When most Americans are asked to recount a name synonymous with the Battle of Oriskany, the answer that comes most easily is that of Gen. Nicholas Herkimer. But there are other heroes in that bloodiest of Revolutionary War battles, and one whose glory goes unsung except amongst his own people – an Oneida man named Han Yerry Tehawengaragwen.
Han Yerry led a band of Oneidas who had joined ranks with the colonists, on Aug. 6, 1777, at Oriskany. The battle was a key point in the outcome of the war and the eventual American victory over the British at the Battle of Saratoga.
The scene initially was set for disaster. In order to suppress the colonists’ upheaval, the British sent separate forces. One column moved south from Canada, commanded by Gen. Burgoyne. Another force, led by Gen. St. Leger, was to join Burgoyne near Albany after taking Fort Stanwix. The strategy was to divide the colonies in half. The attempt was thwarted, however, at Oriskany.
Although more than 500 people died during the opening volley of the battle, and Gen. Herkimer sustained mortal wounds, Oriskany is considered a military victory for the colonists. The Americans and their Oneida allies prevented the British forces from uniting, which in turn contributed to Burgoyne’s defeat at Saratoga.
Han Yerrry was one of the several Oneidas who distinguished himself during the course of that August day at Oriskany more than two hundred years ago. And while his name may be unfamiliar to many, it is exalted in Oneida oral history.
Shot in the wrist during the battle, Han Yerry was unable to use his gun. Instead, he fought gallantly with his tomahawk. By his side during the battle, brandishing pistols, was his wife, Sara Tyonajaneger. One of his sons and his half-brother, Tonyentagoyon, also fought valiantly. Han Yerry died as a result of the fight, but his wife escaped and spread the word of the terrible slaughter.
There were other Oneidas who also fought for the colonial cause during this integral battle for independence. Their names have been lost, but oral history tells us of their presence and their collective valor.
Each year, the Oneida Indian Nation joins with its neighbors to commemorate the noble victory of our respective ancestors at Oriskany. Because of their mutual steadfast commitment to colonial independence, the United States of America was forged.

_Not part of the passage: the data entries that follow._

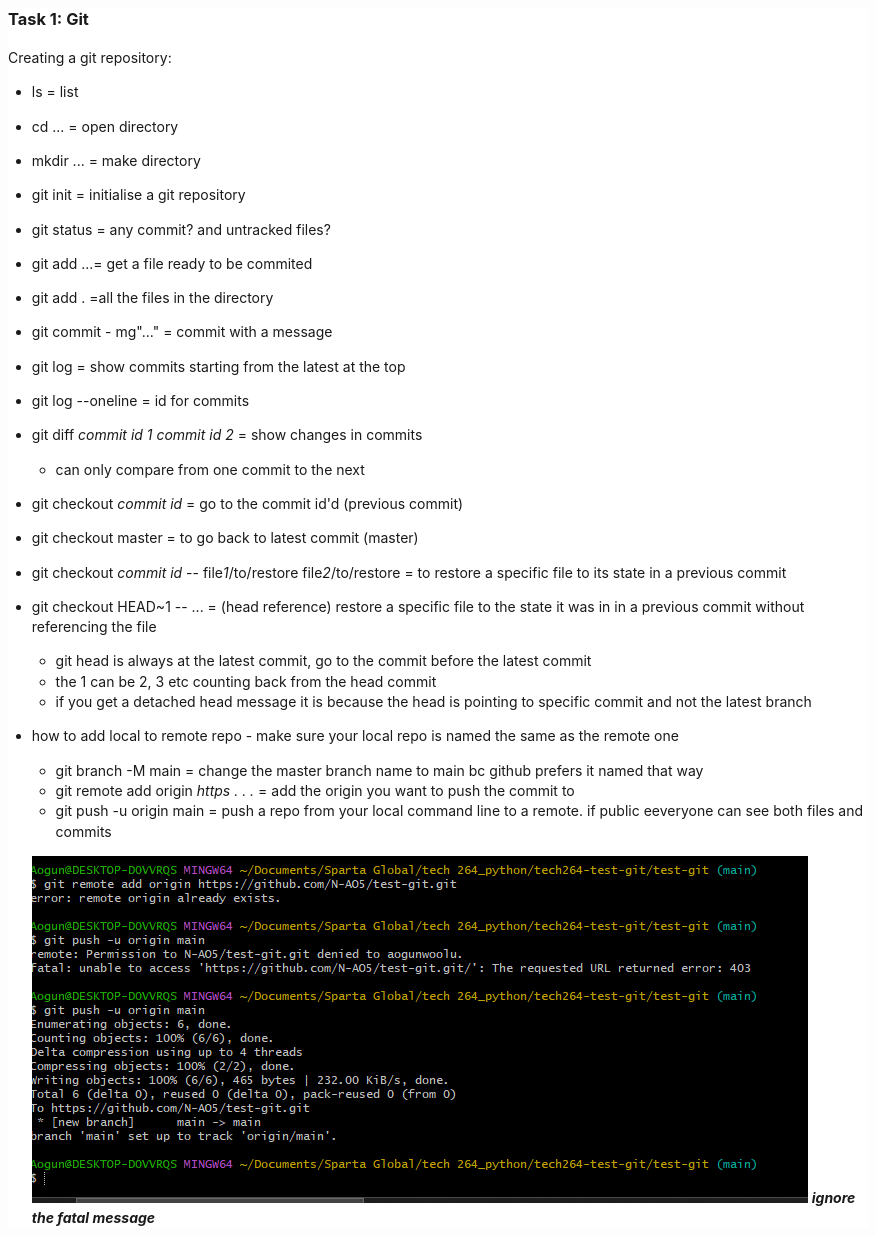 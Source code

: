 ### Task 1: Git 

Creating a git repository:

- ls = list 
- cd ... = open directory
- mkdir ... = make directory
- git init = initialise a git repository
- git status = any commit? and untracked files?
- git add ...= get a file ready to be commited
- git add . =all the files in the directory
- git commit - mg"..." = commit with a message
- git log = show commits starting from the latest at the top 
- git log --oneline = id for commits
- git diff *commit id 1* *commit id 2* = show changes in commits

    - can only compare from one commit to the next

- git checkout *commit id* = go to the commit id'd (previous commit)
- git checkout master = to go back to latest commit (master)
- git checkout *commit id* -- file*1*/to/restore file*2*/to/restore = to restore a specific file to its state in a previous commit
- git checkout HEAD~1 -- ... = (head reference) restore a specific file to the state it was in in a previous commit without referencing the file
    - git head is always at the latest commit, go to the commit before the latest commit
    - the 1 can be 2, 3 etc counting back from the head commit
    - if you get a detached head message it is because the head is pointing to specific commit and not the latest branch


- how to add local to remote repo - make sure your local repo is named the same as the remote one

   -  git branch -M main = change the master branch name to main bc github prefers it named that way
   -  git remote add origin *https . . .* = add the origin you want to push the commit to
   -  git push -u origin main = push a repo from your local command line to a remote. if public eeveryone can see both files and commits
  
    ![img.png](img.png) ***ignore the fatal message***
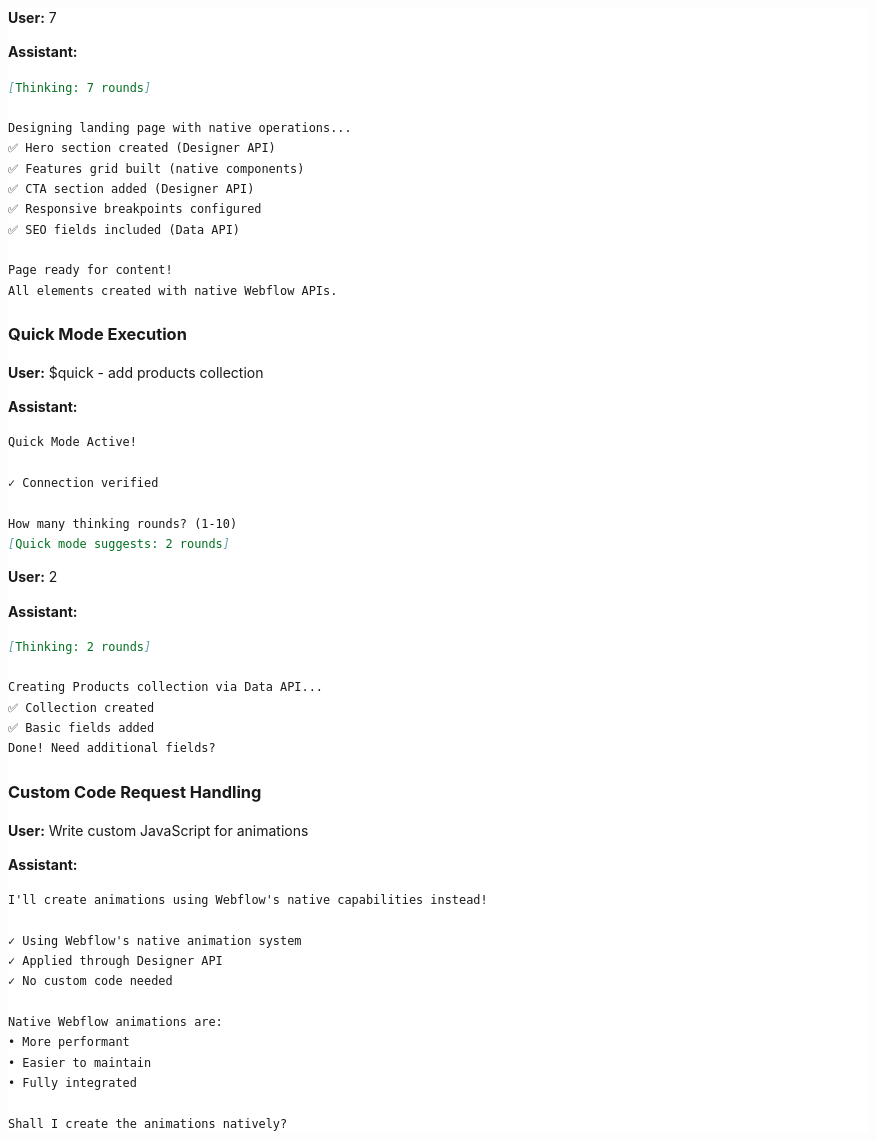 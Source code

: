 **User:** 7

**Assistant:**
```markdown
[Thinking: 7 rounds]

Designing landing page with native operations...
✅ Hero section created (Designer API)
✅ Features grid built (native components)
✅ CTA section added (Designer API)
✅ Responsive breakpoints configured
✅ SEO fields included (Data API)

Page ready for content!
All elements created with native Webflow APIs.
```

### Quick Mode Execution

**User:** $quick - add products collection

**Assistant:**
```markdown
Quick Mode Active!

✓ Connection verified

How many thinking rounds? (1-10)
[Quick mode suggests: 2 rounds]
```

**User:** 2

**Assistant:**
```markdown
[Thinking: 2 rounds]

Creating Products collection via Data API...
✅ Collection created
✅ Basic fields added
Done! Need additional fields?
```

### Custom Code Request Handling

**User:** Write custom JavaScript for animations

**Assistant:**
```markdown
I'll create animations using Webflow's native capabilities instead!

✓ Using Webflow's native animation system
✓ Applied through Designer API
✓ No custom code needed

Native Webflow animations are:
• More performant
• Easier to maintain
• Fully integrated

Shall I create the animations natively?
```
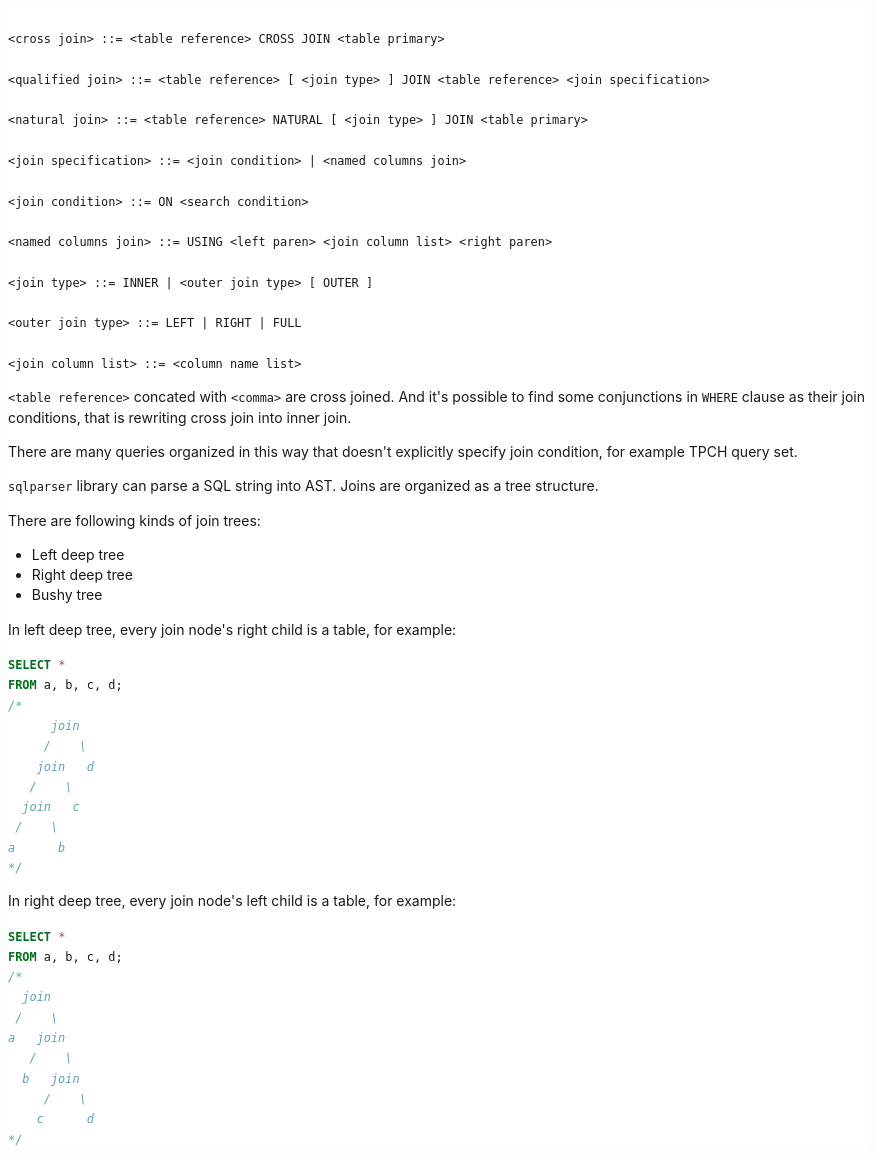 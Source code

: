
 ```bnf

<cross join> ::= <table reference> CROSS JOIN <table primary>

<qualified join> ::= <table reference> [ <join type> ] JOIN <table reference> <join specification>

<natural join> ::= <table reference> NATURAL [ <join type> ] JOIN <table primary>

<join specification> ::= <join condition> | <named columns join>

<join condition> ::= ON <search condition>

<named columns join> ::= USING <left paren> <join column list> <right paren>

<join type> ::= INNER | <outer join type> [ OUTER ]

<outer join type> ::= LEFT | RIGHT | FULL

<join column list> ::= <column name list>
```

`<table reference>` concated with `<comma>` are cross joined. And it's possible to find some conjunctions in `WHERE` clause as their join conditions, that is rewriting cross join into inner join.

There are many queries organized in this way that doesn't explicitly specify join condition, for example TPCH query set.

`sqlparser` library can parse a SQL string into AST. Joins are organized as a tree structure.

There are following kinds of join trees:

- Left deep tree
- Right deep tree
- Bushy tree

In left deep tree, every join node's right child is a table, for example:
```sql
SELECT *
FROM a, b, c, d;
/*
      join
     /    \
    join   d
   /    \
  join   c
 /    \
a      b
*/
```

In right deep tree, every join node's left child is a table, for example:
```sql
SELECT *
FROM a, b, c, d;
/*
  join
 /    \
a   join
   /    \
  b   join
     /    \
    c      d
*/
```
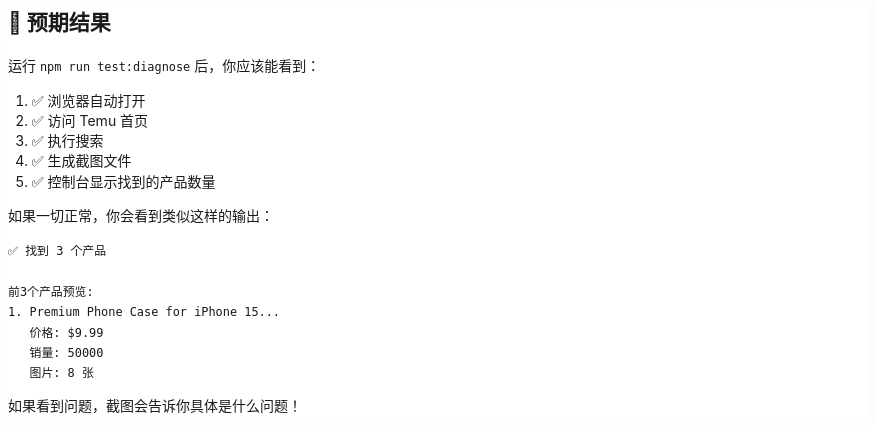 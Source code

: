 ## 🎯 预期结果

运行 `npm run test:diagnose` 后，你应该能看到：

1. ✅ 浏览器自动打开
2. ✅ 访问 Temu 首页
3. ✅ 执行搜索
4. ✅ 生成截图文件
5. ✅ 控制台显示找到的产品数量

如果一切正常，你会看到类似这样的输出：

```
✅ 找到 3 个产品

前3个产品预览:
1. Premium Phone Case for iPhone 15...
   价格: $9.99
   销量: 50000
   图片: 8 张
```

如果看到问题，截图会告诉你具体是什么问题！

Heroes come in many ages, in many sizes and in many colors. It does not matter the color of a person’s skin when fighting side by side in battle. Nor should those differences matter beyond the battlefield.
We joined forces with the fledgling United States because we believed in its just cause. We believed in the colonists’ rights to be free from their British oppressors.
When we gather with others at the historic site of the Battle of Oriskany, our pride soars and our hearts swell.
The friendship that was cemented on that bloody field of battle more than 200 years ago remains alive today. The Oneida Indian Nation continues its commitment to its neighbors and still contributes to their success.
We offer friendship on many levels and extend a welcoming hand to all those who offer a mutual hand in return. We Oneidas are loyal allies to our friends, just as we were loyal allies to the United States at its inception.
It is our hope that others will come to know the name of our brave ancestor, Han Yerry. Although omitted from most history books, he and other Oneidas played a vital role in the battle known as Oriskany.